Records excerpted from a collection
* * *
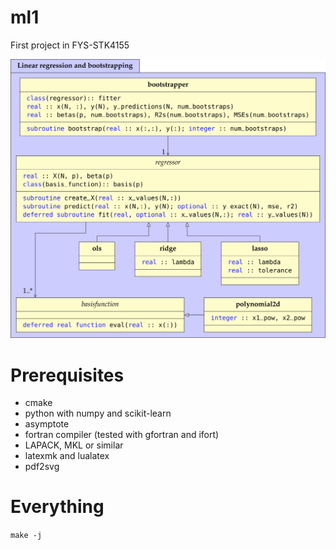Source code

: # ml1
First project in FYS-STK4155

![uml-diagram](uml.svg)

# Prerequisites

- cmake
- python with numpy and scikit-learn
- asymptote
- fortran compiler (tested with gfortran and ifort)
- LAPACK, MKL or similar
- latexmk and lualatex
- pdf2svg

# Everything
`make -j`
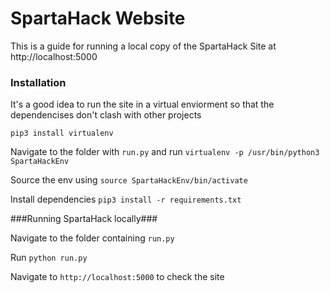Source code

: # SpartaHack Website #

This is a guide for running a local copy of the SpartaHack Site at http://localhost:5000

### Installation ###

It's a good idea to run the site in a virtual enviorment so that the dependencises don't clash with other projects

`pip3 install virtualenv`

Navigate to the folder with `run.py` and run `virtualenv -p /usr/bin/python3 SpartaHackEnv`

Source the env using `source SpartaHackEnv/bin/activate`

Install dependencies `pip3 install -r requirements.txt`

###Running SpartaHack locally###

Navigate to the folder containing `run.py`

Run `python run.py`

Navigate to `http://localhost:5000` to check the site


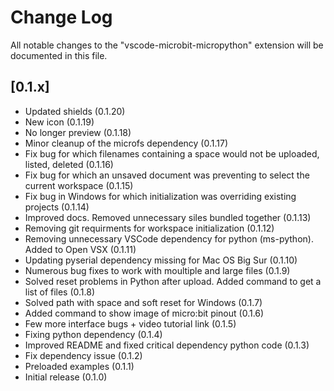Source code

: # Change Log

All notable changes to the "vscode-microbit-micropython" extension will be documented in this file.

## [0.1.x]

- Updated shields (0.1.20)
- New icon (0.1.19)
- No longer preview (0.1.18)
- Minor cleanup of the microfs dependency (0.1.17)
- Fix bug for which filenames containing a space would not be uploaded, listed, deleted (0.1.16)
- Fix bug for which an unsaved document was preventing to select the current workspace (0.1.15)
- Fix bug in Windows for which initialization was overriding existing projects (0.1.14)
- Improved docs. Removed unnecessary siles bundled together (0.1.13)
- Removing git requirments for workspace initialization (0.1.12)
- Removing unnecessary VSCode dependency for python (ms-python). Added to Open VSX (0.1.11)
- Updating pyserial dependency missing for Mac OS Big Sur (0.1.10)
- Numerous bug fixes to work with moultiple and large files (0.1.9)
- Solved reset problems in Python after upload. Added command to get a list of files (0.1.8)
- Solved path with space and soft reset for Windows (0.1.7)
- Added command to show image of micro:bit pinout (0.1.6)
- Few more interface bugs + video tutorial link (0.1.5)
- Fixing python dependency (0.1.4)
- Improved README and fixed critical dependency python code (0.1.3)
- Fix dependency issue (0.1.2)
- Preloaded examples (0.1.1)
- Initial release (0.1.0)
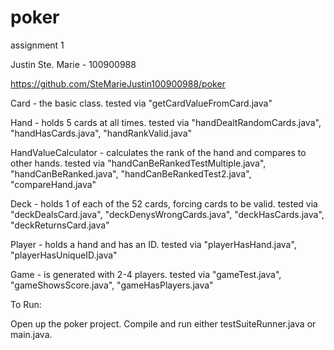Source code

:# poker

assignment 1


Justin Ste. Marie - 100900988


https://github.com/SteMarieJustin100900988/poker



Card - the basic class. tested via "getCardValueFromCard.java"



Hand - holds 5 cards at all times. tested via "handDealtRandomCards.java",  "handHasCards.java", "handRankValid.java"

HandValueCalculator - calculates the rank of the hand and compares to other hands. tested via "handCanBeRankedTestMultiple.java", "handCanBeRanked.java", "handCanBeRankedTest2.java", "compareHand.java"



Deck - holds 1 of each of the 52 cards, forcing cards to be valid. tested via "deckDealsCard.java", "deckDenysWrongCards.java", "deckHasCards.java", "deckReturnsCard.java"



Player - holds a hand and has an ID. tested via "playerHasHand.java", "playerHasUniqueID.java"



Game - is generated with 2-4 players. tested via "gameTest.java", "gameShowsScore.java", "gameHasPlayers.java"







To Run:

Open up the poker project. Compile and run either testSuiteRunner.java or main.java.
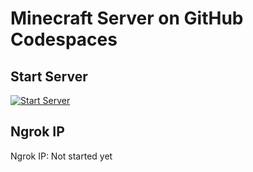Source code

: # Minecraft Server on GitHub Codespaces

## Start Server
[![Start Server](https://github.com/programfiles86/lhor/actions/workflows/start-server.yml/badge.svg)](https://github.com/programfiles86/lhor/actions/workflows/start-server.yml)

## Ngrok IP
Ngrok IP: Not started yet
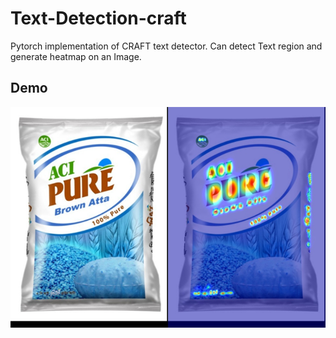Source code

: # Text-Detection-craft

Pytorch implementation of CRAFT text detector. Can detect Text region and generate heatmap on an Image.

## Demo
![](images/figure.jpg)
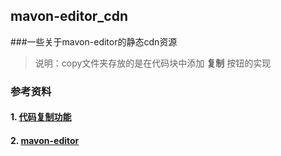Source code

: ## mavon-editor_cdn


###一些关于mavon-editor的静态cdn资源

>说明：copy文件夹存放的是在代码块中添加 **复制** 按钮的实现


### 参考资料
#### 1. [代码复制功能](https://code-ape.gitee.io/article/5bc9f198.html)
#### 2. [mavon-editor](https://github.com/hinesboy/mavonEditor)
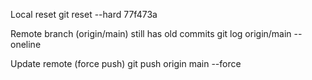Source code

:Local reset
git reset --hard 77f473a

Remote branch (origin/main) still has old commits
git log origin/main --oneline

Update remote (force push)
git push origin main --force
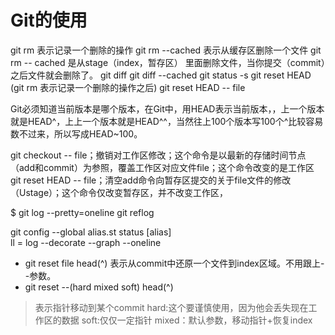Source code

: # Git的使用 
git rm 表示记录一个删除的操作
git rm --cached 表示从缓存区删除一个文件
git rm -- cached 是从stage（index，暂存区） 里面删除文件，当你提交（commit）之后文件就会删除了。
git diff 
git diff --cached
git status -s
git reset HEAD (git rm 表示记录一个删除的操作之后)
git reset HEAD -- file

Git必须知道当前版本是哪个版本，在Git中，用HEAD表示当前版本，，上一个版本就是HEAD^，上上一个版本就是HEAD^^，当然往上100个版本写100个^比较容易数不过来，所以写成HEAD~100。


git checkout -- file；撤销对工作区修改；这个命令是以最新的存储时间节点（add和commit）为参照，覆盖工作区对应文件file；这个命令改变的是工作区
git reset HEAD -- file；清空add命令向暂存区提交的关于file文件的修改（Ustage）；这个命令仅改变暂存区，并不改变工作区，


$ git log --pretty=oneline
git reflog


git config --global alias.st status
[alias]  
  ll = log --decorate --graph --oneline  

* git reset file head(^)
表示从commit中还原一个文件到index区域。不用跟上--参数。
* git reset --(hard mixed soft) head(^)
> 表示指针移动到某个commit
>	hard:这个要谨慎使用，因为他会丢失现在工作区的数据
>	soft:仅仅一定指针
>	mixed：默认参数，移动指针+恢复index



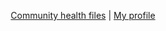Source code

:<p align="center">
  <a href="https://docs.github.com/en/communities/setting-up-your-project-for-healthy-contributions/creating-a-default-community-health-file">Community health files</a>
  | <a href="https://github.com/jcbhmr">My profile</a>
</p>
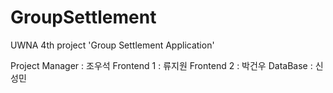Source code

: # GroupSettlement
UWNA 4th project 'Group Settlement Application'

Project Manager : 조우석
Frontend 1 : 류지원
Frontend 2 : 박건우
DataBase : 신성민
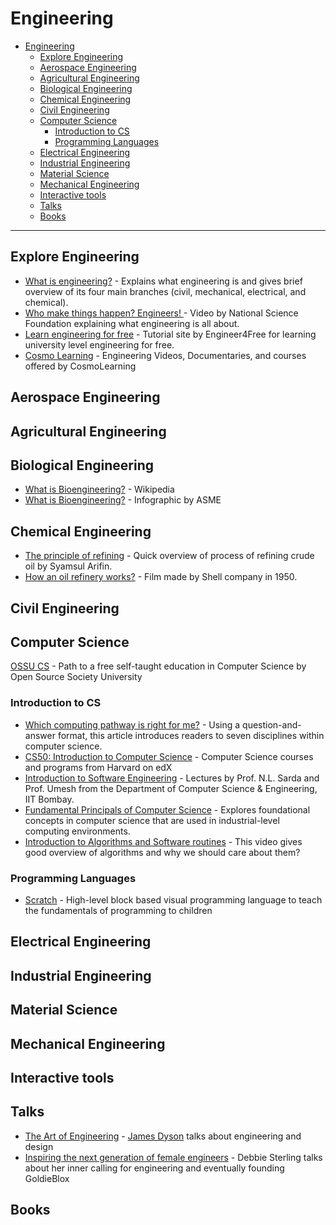 # Engineering
- [Engineering](#engineering)
  - [Explore Engineering](#explore-engineering)
  - [Aerospace Engineering](#aerospace-engineering)
  - [Agricultural Engineering](#agricultural-engineering)
  - [Biological Engineering](#biological-engineering)
  - [Chemical Engineering](#chemical-engineering)
  - [Civil Engineering](#civil-engineering)
  - [Computer Science](#computer-science)
    - [Introduction to CS](#introduction-to-cs)
    - [Programming Languages](#programming-languages)
  - [Electrical Engineering](#electrical-engineering)
  - [Industrial Engineering](#industrial-engineering)
  - [Material Science](#material-science)
  - [Mechanical Engineering](#mechanical-engineering)
  - [Interactive tools](#interactive-tools)
  - [Talks](#talks)
  - [Books](#books)

---

## Explore Engineering
- [What is engineering?](https://youtu.be/btGYcizV0iI) - Explains what engineering is and gives brief overview of its four main branches (civil, mechanical, electrical, and chemical).
- [Who make things happen? Engineers! ](https://youtu.be/FAJGx3zP-Eo) - Video by National Science Foundation explaining what engineering is all about.
- [Learn engineering for free](https://www.engineer4free.com) - Tutorial site by Engineer4Free for learning university level engineering for free.
- [Cosmo Learning](https://cosmolearning.org/engineering/) - Engineering Videos, Documentaries, and courses offered by CosmoLearning

## Aerospace Engineering

## Agricultural Engineering

## Biological Engineering
- [What is Bioengineering?](https://en.wikipedia.org/wiki/Biological_engineering) - Wikipedia  
- [What is Bioengineering?](https://www.asme.org/topics-resources/content/infographic-what-is-bioengineering) - Infographic by ASME

## Chemical Engineering
- [The principle of refining](https://www.youtube.com/watch?v=k4cVxGndh9g) - Quick overview of process of refining crude oil by Syamsul Arifin.
- [How an oil refinery works?](https://www.youtube.com/watch?v=hC1PKRmiEvs) - Film made by Shell company in 1950.

## Civil Engineering

## Computer Science
[OSSU CS](https://github.com/ossu/computer-science) - Path to a free self-taught education in Computer Science by Open Source Society University

### Introduction to CS
- [Which computing pathway is right for me?](https://ncwit.org/resource/pace/) - Using a question-and-answer format, this article introduces readers to seven disciplines within computer science.
- [CS50: Introduction to Computer Science](https://www.edx.org/cs50) - Computer Science courses and programs from Harvard on edX
- [Introduction to Software Engineering](https://cosmolearning.org/courses/introduction-to-software-engineering/) - Lectures by Prof. N.L. Sarda and Prof. Umesh from the Department of Computer Science & Engineering, IIT Bombay.
- [Fundamental Principals of Computer Science](https://tutorialspoint.com/basics_of_computer_science/) - Explores foundational concepts in computer science that are used in industrial-level computing environments.
- [Introduction to Algorithms and Software routines](https://www.khanacademy.org/computing/computer-science/algorithms/intro-to-algorithms/v/what-are-algorithms) - This video gives good overview of algorithms and why we should care about them?

### Programming Languages
- [Scratch](https://scratch.mit.edu/about) - High-level block based visual programming language to teach the fundamentals of programming to children

## Electrical Engineering

## Industrial Engineering

## Material Science

## Mechanical Engineering

## Interactive tools

## Talks
- [The Art of Engineering](https://archive.org/details/podcast_businessleadership-video_the-art-engineering_1000084846101) - [James Dyson](https://en.wikipedia.org/wiki/James_Dyson) talks about engineering and design
- [Inspiring the next generation of female engineers](https://youtu.be/FEeTLopLkEo) - Debbie Sterling talks about her inner calling for engineering and eventually founding GoldieBlox

## Books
* * *
Your assignment
Copy all the lines above that hold the string "oneline".

Your response
git log origin/main --oneline
$ git log --pretty=oneline
  ll = log --decorate --graph --oneline  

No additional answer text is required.